A clinical plan for MDMA (Ecstasy) in the treatment of posttraumatic stress disorder (PTSD): partnering with the FDA
Doblin R.
Multidisciplinary Association for Psychedelic Studies,
Sarasota, Florida, USA.
J Psychoactive Drugs 2002 Apr-Jun;34(2):185-94


The FDA and the Spanish Ministry of Health have concluded that the risk/benefit ratio is favorable under certain circumstances for clinical studies investigating MDMA-assisted psychotherapy. Both agencies have approved pilot studies in chronic posttraumatic stress disorder (PTSD) patients who have failed to obtain relief from at least one course of conventional treatment.
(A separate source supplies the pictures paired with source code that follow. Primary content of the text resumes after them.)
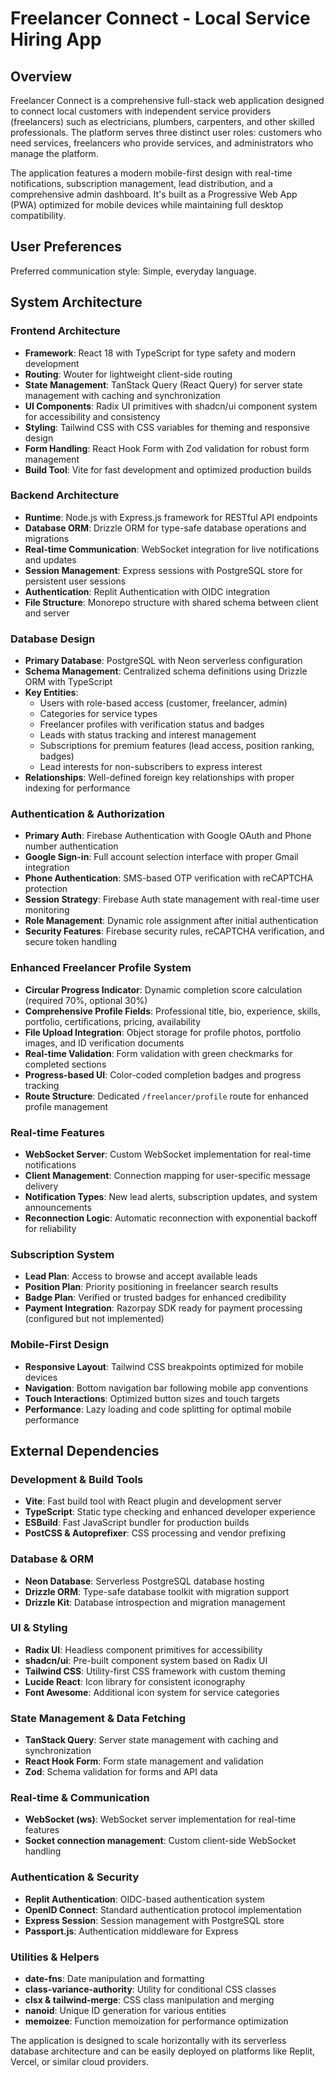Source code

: # Freelancer Connect - Local Service Hiring App

## Overview

Freelancer Connect is a comprehensive full-stack web application designed to connect local customers with independent service providers (freelancers) such as electricians, plumbers, carpenters, and other skilled professionals. The platform serves three distinct user roles: customers who need services, freelancers who provide services, and administrators who manage the platform.

The application features a modern mobile-first design with real-time notifications, subscription management, lead distribution, and a comprehensive admin dashboard. It's built as a Progressive Web App (PWA) optimized for mobile devices while maintaining full desktop compatibility.

## User Preferences

Preferred communication style: Simple, everyday language.

## System Architecture

### Frontend Architecture
- **Framework**: React 18 with TypeScript for type safety and modern development
- **Routing**: Wouter for lightweight client-side routing
- **State Management**: TanStack Query (React Query) for server state management with caching and synchronization
- **UI Components**: Radix UI primitives with shadcn/ui component system for accessibility and consistency
- **Styling**: Tailwind CSS with CSS variables for theming and responsive design
- **Form Handling**: React Hook Form with Zod validation for robust form management
- **Build Tool**: Vite for fast development and optimized production builds

### Backend Architecture
- **Runtime**: Node.js with Express.js framework for RESTful API endpoints
- **Database ORM**: Drizzle ORM for type-safe database operations and migrations
- **Real-time Communication**: WebSocket integration for live notifications and updates
- **Session Management**: Express sessions with PostgreSQL store for persistent user sessions
- **Authentication**: Replit Authentication with OIDC integration
- **File Structure**: Monorepo structure with shared schema between client and server

### Database Design
- **Primary Database**: PostgreSQL with Neon serverless configuration
- **Schema Management**: Centralized schema definitions using Drizzle ORM with TypeScript
- **Key Entities**:
  - Users with role-based access (customer, freelancer, admin)
  - Categories for service types
  - Freelancer profiles with verification status and badges
  - Leads with status tracking and interest management
  - Subscriptions for premium features (lead access, position ranking, badges)
  - Lead interests for non-subscribers to express interest
- **Relationships**: Well-defined foreign key relationships with proper indexing for performance

### Authentication & Authorization
- **Primary Auth**: Firebase Authentication with Google OAuth and Phone number authentication
- **Google Sign-in**: Full account selection interface with proper Gmail integration
- **Phone Authentication**: SMS-based OTP verification with reCAPTCHA protection
- **Session Strategy**: Firebase Auth state management with real-time user monitoring
- **Role Management**: Dynamic role assignment after initial authentication
- **Security Features**: Firebase security rules, reCAPTCHA verification, and secure token handling

### Enhanced Freelancer Profile System
- **Circular Progress Indicator**: Dynamic completion score calculation (required 70%, optional 30%)
- **Comprehensive Profile Fields**: Professional title, bio, experience, skills, portfolio, certifications, pricing, availability
- **File Upload Integration**: Object storage for profile photos, portfolio images, and ID verification documents
- **Real-time Validation**: Form validation with green checkmarks for completed sections
- **Progress-based UI**: Color-coded completion badges and progress tracking
- **Route Structure**: Dedicated `/freelancer/profile` route for enhanced profile management

### Real-time Features
- **WebSocket Server**: Custom WebSocket implementation for real-time notifications
- **Client Management**: Connection mapping for user-specific message delivery
- **Notification Types**: New lead alerts, subscription updates, and system announcements
- **Reconnection Logic**: Automatic reconnection with exponential backoff for reliability

### Subscription System
- **Lead Plan**: Access to browse and accept available leads
- **Position Plan**: Priority positioning in freelancer search results
- **Badge Plan**: Verified or trusted badges for enhanced credibility
- **Payment Integration**: Razorpay SDK ready for payment processing (configured but not implemented)

### Mobile-First Design
- **Responsive Layout**: Tailwind CSS breakpoints optimized for mobile devices
- **Navigation**: Bottom navigation bar following mobile app conventions
- **Touch Interactions**: Optimized button sizes and touch targets
- **Performance**: Lazy loading and code splitting for optimal mobile performance

## External Dependencies

### Development & Build Tools
- **Vite**: Fast build tool with React plugin and development server
- **TypeScript**: Static type checking and enhanced developer experience
- **ESBuild**: Fast JavaScript bundler for production builds
- **PostCSS & Autoprefixer**: CSS processing and vendor prefixing

### Database & ORM
- **Neon Database**: Serverless PostgreSQL database hosting
- **Drizzle ORM**: Type-safe database toolkit with migration support
- **Drizzle Kit**: Database introspection and migration management

### UI & Styling
- **Radix UI**: Headless component primitives for accessibility
- **shadcn/ui**: Pre-built component system based on Radix UI
- **Tailwind CSS**: Utility-first CSS framework with custom theming
- **Lucide React**: Icon library for consistent iconography
- **Font Awesome**: Additional icon system for service categories

### State Management & Data Fetching
- **TanStack Query**: Server state management with caching and synchronization
- **React Hook Form**: Form state management and validation
- **Zod**: Schema validation for forms and API data

### Real-time & Communication
- **WebSocket (ws)**: WebSocket server implementation for real-time features
- **Socket connection management**: Custom client-side WebSocket handling

### Authentication & Security
- **Replit Authentication**: OIDC-based authentication system
- **OpenID Connect**: Standard authentication protocol implementation
- **Express Session**: Session management with PostgreSQL store
- **Passport.js**: Authentication middleware for Express

### Utilities & Helpers
- **date-fns**: Date manipulation and formatting
- **class-variance-authority**: Utility for conditional CSS classes
- **clsx & tailwind-merge**: CSS class manipulation and merging
- **nanoid**: Unique ID generation for various entities
- **memoizee**: Function memoization for performance optimization

The application is designed to scale horizontally with its serverless database architecture and can be easily deployed on platforms like Replit, Vercel, or similar cloud providers.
These studies, the only ones in the world into the therapeutic use of MDMA, are being funded by a nonprofit research and educational organization, the Multidisciplinary Association for Psychedelic Studies (MAPS, www.maps.org). A rationale is offered explaining why MAPS chose to focus its limited resources on MDMA, and also on PTSD patients. A Clinical Plan is elaborated for the conduct of the "adequate and well-controlled" trials necessary to evaluate the safety and efficacy of MDMA-assisted psychotherapy for PTSD, with the studies estimated to cost about 5 million dollars and to take about five years. The Clinical Plan has been developed, in part, through analysis of the studies conducted by Pfizer in its successful effort to have Zoloft approved by the FDA for use with PTSD patients, and through review of transcripts of the FDA's Psychopharmacologic Drugs Advisory Committee meeting that recommended approval of Zoloft for PTSD.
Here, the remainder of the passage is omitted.